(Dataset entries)
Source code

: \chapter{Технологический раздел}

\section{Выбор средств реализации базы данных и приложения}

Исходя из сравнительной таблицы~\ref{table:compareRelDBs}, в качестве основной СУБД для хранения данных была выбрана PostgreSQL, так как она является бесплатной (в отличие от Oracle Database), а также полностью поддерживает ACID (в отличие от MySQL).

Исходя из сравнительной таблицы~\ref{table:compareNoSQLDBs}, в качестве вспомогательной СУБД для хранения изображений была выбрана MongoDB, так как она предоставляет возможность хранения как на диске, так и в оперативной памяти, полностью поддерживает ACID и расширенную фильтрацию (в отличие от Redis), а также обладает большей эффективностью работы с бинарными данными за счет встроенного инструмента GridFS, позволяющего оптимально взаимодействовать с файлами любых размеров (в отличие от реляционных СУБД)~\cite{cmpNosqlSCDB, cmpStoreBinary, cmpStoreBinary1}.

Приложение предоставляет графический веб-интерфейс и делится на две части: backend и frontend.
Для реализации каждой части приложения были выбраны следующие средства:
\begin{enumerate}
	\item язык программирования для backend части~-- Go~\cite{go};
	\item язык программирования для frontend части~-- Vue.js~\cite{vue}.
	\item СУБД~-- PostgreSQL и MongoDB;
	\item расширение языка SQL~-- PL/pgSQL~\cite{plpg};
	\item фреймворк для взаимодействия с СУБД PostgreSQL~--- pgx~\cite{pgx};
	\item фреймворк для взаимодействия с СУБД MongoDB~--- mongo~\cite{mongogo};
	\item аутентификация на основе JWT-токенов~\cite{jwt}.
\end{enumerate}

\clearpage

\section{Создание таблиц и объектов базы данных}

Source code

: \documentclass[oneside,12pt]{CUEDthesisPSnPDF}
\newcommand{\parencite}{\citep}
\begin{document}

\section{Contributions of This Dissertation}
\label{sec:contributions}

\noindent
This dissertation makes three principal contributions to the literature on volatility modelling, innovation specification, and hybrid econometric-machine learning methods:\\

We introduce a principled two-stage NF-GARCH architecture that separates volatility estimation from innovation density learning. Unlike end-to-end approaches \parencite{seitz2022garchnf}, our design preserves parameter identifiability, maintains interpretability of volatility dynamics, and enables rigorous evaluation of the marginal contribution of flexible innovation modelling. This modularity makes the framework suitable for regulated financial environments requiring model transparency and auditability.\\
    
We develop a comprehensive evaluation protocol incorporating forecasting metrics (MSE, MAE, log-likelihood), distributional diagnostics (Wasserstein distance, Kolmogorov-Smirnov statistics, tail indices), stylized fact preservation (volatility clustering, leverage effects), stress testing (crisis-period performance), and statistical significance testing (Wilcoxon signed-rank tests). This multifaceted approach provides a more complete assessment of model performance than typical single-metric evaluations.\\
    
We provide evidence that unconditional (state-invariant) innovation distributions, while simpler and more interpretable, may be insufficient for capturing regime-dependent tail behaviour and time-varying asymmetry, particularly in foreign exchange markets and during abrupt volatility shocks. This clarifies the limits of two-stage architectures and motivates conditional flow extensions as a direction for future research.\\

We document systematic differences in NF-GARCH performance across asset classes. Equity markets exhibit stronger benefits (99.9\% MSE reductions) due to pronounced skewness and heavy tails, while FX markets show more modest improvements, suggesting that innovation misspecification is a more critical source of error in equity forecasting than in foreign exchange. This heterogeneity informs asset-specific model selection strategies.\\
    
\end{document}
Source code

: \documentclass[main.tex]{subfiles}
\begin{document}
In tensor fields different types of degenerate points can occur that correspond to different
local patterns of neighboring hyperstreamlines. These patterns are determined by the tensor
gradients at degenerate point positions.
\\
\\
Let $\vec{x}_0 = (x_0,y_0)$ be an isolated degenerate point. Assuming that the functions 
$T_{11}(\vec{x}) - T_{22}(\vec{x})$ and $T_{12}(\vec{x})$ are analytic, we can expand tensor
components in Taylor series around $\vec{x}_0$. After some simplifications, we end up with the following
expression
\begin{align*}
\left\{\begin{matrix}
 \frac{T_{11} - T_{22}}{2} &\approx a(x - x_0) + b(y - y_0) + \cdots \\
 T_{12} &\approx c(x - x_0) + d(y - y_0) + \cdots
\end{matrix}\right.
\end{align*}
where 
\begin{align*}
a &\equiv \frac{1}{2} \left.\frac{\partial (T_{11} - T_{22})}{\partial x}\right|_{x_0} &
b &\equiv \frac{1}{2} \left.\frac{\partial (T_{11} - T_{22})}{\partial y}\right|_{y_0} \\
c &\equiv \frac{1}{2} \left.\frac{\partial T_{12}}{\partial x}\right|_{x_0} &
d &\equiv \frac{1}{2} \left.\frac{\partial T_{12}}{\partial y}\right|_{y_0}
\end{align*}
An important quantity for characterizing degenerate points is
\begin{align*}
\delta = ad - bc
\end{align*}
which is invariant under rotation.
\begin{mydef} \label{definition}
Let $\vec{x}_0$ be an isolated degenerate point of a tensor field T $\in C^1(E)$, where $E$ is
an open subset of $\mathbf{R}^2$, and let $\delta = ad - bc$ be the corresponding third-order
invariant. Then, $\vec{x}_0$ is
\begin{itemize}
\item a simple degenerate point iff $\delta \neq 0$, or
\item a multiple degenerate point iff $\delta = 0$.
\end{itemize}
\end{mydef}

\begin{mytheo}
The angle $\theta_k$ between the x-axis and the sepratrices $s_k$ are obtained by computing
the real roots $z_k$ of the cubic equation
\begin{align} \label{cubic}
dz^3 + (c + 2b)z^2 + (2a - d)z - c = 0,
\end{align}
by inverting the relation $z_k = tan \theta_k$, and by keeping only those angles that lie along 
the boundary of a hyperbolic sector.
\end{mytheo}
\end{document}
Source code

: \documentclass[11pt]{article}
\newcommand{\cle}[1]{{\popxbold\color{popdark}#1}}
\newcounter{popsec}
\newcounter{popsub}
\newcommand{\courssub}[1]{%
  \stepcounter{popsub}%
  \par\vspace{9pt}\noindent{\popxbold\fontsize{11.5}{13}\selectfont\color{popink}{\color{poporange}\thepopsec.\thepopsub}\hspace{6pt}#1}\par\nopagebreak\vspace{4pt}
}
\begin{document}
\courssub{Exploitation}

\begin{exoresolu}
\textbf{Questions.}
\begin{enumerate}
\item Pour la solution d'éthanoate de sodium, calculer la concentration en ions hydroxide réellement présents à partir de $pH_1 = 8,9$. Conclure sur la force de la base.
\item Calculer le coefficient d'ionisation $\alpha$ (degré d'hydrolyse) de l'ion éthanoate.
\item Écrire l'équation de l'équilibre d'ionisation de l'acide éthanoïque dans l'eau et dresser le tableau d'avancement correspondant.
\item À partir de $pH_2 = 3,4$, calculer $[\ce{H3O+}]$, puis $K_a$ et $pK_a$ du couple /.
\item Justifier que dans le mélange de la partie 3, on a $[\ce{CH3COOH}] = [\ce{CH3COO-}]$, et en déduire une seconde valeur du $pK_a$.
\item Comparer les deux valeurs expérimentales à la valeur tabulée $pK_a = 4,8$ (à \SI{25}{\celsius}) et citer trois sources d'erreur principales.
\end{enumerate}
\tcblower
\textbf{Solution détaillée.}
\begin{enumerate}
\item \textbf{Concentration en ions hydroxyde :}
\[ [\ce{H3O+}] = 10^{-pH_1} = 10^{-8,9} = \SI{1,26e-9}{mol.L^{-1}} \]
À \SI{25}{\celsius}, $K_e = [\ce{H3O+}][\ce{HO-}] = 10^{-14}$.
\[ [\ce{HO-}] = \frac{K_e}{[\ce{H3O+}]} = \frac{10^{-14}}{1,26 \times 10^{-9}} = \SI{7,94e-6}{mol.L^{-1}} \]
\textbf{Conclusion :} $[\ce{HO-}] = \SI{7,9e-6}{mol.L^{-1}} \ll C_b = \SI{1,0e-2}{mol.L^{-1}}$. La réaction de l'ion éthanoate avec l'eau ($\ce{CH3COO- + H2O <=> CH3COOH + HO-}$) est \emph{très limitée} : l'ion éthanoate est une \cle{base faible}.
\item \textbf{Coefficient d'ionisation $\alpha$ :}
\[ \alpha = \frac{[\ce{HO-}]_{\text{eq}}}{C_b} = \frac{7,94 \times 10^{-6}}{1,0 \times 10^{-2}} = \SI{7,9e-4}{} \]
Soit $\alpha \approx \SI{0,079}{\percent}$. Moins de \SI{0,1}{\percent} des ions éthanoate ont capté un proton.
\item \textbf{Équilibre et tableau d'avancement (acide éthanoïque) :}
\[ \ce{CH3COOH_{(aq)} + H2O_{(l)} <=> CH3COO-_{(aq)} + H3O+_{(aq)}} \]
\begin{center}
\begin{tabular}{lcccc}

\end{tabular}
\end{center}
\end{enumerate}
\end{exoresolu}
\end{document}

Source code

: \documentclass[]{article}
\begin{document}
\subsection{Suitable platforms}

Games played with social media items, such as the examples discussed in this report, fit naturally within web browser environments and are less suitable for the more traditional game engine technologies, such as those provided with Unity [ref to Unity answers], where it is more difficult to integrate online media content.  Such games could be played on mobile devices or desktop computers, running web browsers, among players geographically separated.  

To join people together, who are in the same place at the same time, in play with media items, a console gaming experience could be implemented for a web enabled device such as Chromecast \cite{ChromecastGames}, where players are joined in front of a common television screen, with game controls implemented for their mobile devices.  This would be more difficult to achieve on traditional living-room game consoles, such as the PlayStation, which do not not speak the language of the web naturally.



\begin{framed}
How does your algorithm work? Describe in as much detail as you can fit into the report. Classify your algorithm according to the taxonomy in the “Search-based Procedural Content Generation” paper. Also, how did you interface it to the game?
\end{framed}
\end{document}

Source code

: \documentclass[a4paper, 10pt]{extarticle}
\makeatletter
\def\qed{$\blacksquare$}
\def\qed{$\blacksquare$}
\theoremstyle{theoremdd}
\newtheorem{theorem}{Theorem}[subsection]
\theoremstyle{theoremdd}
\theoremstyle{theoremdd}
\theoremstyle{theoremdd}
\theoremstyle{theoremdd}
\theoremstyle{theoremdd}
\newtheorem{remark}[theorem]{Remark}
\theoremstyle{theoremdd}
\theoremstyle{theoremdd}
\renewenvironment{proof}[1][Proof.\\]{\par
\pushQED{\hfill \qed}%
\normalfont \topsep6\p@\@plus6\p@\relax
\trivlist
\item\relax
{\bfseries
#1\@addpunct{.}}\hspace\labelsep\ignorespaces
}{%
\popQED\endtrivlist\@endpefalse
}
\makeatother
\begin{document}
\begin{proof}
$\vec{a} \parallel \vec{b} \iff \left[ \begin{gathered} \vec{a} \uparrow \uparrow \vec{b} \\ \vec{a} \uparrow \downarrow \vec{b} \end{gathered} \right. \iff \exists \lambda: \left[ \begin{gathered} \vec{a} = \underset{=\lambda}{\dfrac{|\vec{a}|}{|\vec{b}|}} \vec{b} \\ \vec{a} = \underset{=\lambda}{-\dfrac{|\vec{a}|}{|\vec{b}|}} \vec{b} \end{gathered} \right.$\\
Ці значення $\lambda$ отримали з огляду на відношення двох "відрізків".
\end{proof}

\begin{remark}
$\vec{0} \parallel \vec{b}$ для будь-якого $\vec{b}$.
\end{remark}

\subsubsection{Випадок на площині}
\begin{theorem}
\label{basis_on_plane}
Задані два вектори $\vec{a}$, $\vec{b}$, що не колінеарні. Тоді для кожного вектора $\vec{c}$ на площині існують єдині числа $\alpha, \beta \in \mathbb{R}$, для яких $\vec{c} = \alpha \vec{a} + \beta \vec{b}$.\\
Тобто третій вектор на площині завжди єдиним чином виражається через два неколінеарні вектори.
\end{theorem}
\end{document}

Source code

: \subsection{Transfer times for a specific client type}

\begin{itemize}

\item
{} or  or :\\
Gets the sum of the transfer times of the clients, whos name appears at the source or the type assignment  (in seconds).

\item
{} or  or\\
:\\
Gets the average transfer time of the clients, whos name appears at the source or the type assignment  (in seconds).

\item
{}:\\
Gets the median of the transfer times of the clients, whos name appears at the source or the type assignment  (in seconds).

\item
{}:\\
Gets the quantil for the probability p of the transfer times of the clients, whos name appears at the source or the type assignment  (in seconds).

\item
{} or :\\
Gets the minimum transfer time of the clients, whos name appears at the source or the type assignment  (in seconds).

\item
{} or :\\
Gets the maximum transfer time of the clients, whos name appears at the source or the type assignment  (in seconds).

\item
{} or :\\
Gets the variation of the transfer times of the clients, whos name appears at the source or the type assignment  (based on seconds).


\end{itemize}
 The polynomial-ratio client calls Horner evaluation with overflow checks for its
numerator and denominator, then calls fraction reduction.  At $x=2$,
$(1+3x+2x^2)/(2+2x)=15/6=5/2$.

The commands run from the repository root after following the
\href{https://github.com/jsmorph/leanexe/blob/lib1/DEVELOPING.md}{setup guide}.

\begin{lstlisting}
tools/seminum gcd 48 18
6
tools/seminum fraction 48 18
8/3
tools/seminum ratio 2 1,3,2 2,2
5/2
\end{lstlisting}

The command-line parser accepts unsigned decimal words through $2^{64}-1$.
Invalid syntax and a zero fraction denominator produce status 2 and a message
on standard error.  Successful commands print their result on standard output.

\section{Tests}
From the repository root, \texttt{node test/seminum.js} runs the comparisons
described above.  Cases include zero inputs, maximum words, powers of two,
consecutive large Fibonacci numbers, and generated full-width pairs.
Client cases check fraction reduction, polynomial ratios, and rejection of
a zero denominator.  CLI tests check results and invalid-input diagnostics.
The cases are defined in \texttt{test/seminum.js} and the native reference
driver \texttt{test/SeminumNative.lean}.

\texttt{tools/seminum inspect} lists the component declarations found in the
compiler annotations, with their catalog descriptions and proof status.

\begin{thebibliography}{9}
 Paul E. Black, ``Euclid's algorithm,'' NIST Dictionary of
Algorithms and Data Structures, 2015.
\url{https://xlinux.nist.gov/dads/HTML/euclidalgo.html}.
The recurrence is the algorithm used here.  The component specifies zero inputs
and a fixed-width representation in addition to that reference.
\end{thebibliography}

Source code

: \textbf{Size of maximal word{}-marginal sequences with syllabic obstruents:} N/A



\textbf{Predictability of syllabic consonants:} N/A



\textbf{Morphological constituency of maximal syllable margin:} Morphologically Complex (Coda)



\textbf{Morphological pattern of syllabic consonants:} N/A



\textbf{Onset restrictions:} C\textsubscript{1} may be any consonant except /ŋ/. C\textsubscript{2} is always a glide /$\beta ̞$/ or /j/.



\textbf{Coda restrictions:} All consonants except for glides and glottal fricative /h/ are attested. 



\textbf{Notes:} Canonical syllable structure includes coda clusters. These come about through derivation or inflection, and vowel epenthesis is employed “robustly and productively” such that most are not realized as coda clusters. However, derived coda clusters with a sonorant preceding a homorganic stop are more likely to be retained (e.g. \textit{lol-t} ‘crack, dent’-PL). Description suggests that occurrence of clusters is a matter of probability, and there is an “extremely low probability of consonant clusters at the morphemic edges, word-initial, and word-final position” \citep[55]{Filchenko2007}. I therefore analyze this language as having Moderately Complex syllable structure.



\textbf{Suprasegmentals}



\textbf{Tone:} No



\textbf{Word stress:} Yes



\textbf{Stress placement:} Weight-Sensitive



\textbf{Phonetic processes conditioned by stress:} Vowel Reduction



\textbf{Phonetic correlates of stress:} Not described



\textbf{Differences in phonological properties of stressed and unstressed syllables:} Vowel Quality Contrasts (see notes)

● What this task involves:
Write out only the lines from the very start of the entries above to the line that includes "This dissertation makes", both ends included, each one unchanged.

● Response:
Source code

: \chapter{Технологический раздел}

\section{Выбор средств реализации базы данных и приложения}

Исходя из сравнительной таблицы~\ref{table:compareRelDBs}, в качестве основной СУБД для хранения данных была выбрана PostgreSQL, так как она является бесплатной (в отличие от Oracle Database), а также полностью поддерживает ACID (в отличие от MySQL).

Исходя из сравнительной таблицы~\ref{table:compareNoSQLDBs}, в качестве вспомогательной СУБД для хранения изображений была выбрана MongoDB, так как она предоставляет возможность хранения как на диске, так и в оперативной памяти, полностью поддерживает ACID и расширенную фильтрацию (в отличие от Redis), а также обладает большей эффективностью работы с бинарными данными за счет встроенного инструмента GridFS, позволяющего оптимально взаимодействовать с файлами любых размеров (в отличие от реляционных СУБД)~\cite{cmpNosqlSCDB, cmpStoreBinary, cmpStoreBinary1}.

Приложение предоставляет графический веб-интерфейс и делится на две части: backend и frontend.
Для реализации каждой части приложения были выбраны следующие средства:
\begin{enumerate}
	\item язык программирования для backend части~-- Go~\cite{go};
	\item язык программирования для frontend части~-- Vue.js~\cite{vue}.
	\item СУБД~-- PostgreSQL и MongoDB;
	\item расширение языка SQL~-- PL/pgSQL~\cite{plpg};
	\item фреймворк для взаимодействия с СУБД PostgreSQL~--- pgx~\cite{pgx};
	\item фреймворк для взаимодействия с СУБД MongoDB~--- mongo~\cite{mongogo};
	\item аутентификация на основе JWT-токенов~\cite{jwt}.
\end{enumerate}

\clearpage

\section{Создание таблиц и объектов базы данных}

Source code

: \documentclass[oneside,12pt]{CUEDthesisPSnPDF}
\newcommand{\parencite}{\citep}
\begin{document}

\section{Contributions of This Dissertation}
\label{sec:contributions}

\noindent
This dissertation makes three principal contributions to the literature on volatility modelling, innovation specification, and hybrid econometric-machine learning methods:\\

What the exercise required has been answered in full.